DESCRIPTION OF THE TASK: Would you copy every line of the listing below that includes the word "update"?
--------
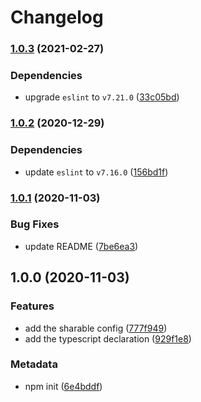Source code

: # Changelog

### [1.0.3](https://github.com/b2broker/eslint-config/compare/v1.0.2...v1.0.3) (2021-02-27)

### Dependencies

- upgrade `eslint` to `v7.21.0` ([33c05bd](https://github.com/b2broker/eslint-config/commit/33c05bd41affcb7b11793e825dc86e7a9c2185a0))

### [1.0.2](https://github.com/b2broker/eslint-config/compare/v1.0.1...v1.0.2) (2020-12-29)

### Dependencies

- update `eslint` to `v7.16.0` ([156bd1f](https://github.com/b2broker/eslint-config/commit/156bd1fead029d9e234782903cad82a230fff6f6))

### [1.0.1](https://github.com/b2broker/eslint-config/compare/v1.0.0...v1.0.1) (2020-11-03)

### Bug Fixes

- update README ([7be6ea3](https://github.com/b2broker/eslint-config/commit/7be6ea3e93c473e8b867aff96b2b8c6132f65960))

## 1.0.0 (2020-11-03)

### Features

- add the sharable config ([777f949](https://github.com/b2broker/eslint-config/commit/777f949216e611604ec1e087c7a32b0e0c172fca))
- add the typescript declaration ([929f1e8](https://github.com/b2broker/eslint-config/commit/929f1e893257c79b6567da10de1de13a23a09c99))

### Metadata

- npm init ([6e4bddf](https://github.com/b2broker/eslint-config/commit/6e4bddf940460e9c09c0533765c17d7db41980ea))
--------
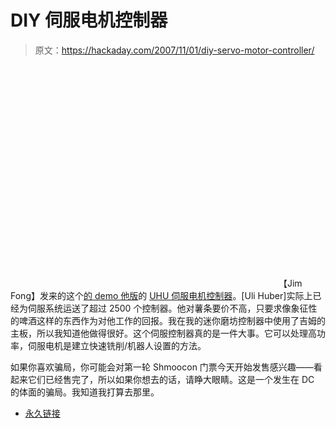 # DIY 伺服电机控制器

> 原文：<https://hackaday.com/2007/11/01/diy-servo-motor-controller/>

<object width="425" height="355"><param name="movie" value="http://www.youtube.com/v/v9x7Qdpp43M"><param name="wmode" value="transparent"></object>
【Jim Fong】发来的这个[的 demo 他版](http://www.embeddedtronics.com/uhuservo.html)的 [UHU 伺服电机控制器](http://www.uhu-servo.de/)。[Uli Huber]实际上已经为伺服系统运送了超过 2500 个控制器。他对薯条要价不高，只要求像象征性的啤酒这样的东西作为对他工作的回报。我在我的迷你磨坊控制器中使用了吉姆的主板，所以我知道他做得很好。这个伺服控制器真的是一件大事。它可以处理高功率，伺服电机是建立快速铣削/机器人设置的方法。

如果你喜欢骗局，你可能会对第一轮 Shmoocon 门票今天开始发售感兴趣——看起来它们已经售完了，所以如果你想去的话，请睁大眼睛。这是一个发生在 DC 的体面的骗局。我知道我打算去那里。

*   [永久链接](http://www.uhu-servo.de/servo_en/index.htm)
--------
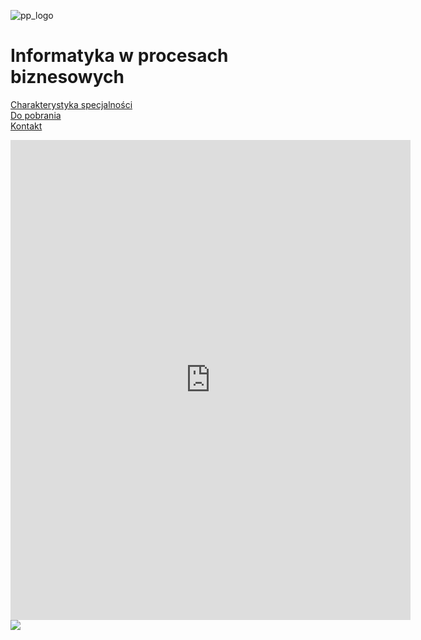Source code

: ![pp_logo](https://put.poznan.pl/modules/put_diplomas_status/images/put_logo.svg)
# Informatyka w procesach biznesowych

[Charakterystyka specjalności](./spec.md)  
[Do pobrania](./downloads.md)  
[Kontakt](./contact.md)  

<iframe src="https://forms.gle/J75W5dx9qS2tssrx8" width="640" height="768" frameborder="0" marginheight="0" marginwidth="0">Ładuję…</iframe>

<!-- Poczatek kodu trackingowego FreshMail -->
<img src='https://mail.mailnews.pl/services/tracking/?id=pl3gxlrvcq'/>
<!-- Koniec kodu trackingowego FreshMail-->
--------
WRITTEN ANSWER:
- update `eslint` to `v7.16.0` ([156bd1f](https://github.com/b2broker/eslint-config/commit/156bd1fead029d9e234782903cad82a230fff6f6))
- update README ([7be6ea3](https://github.com/b2broker/eslint-config/commit/7be6ea3e93c473e8b867aff96b2b8c6132f65960))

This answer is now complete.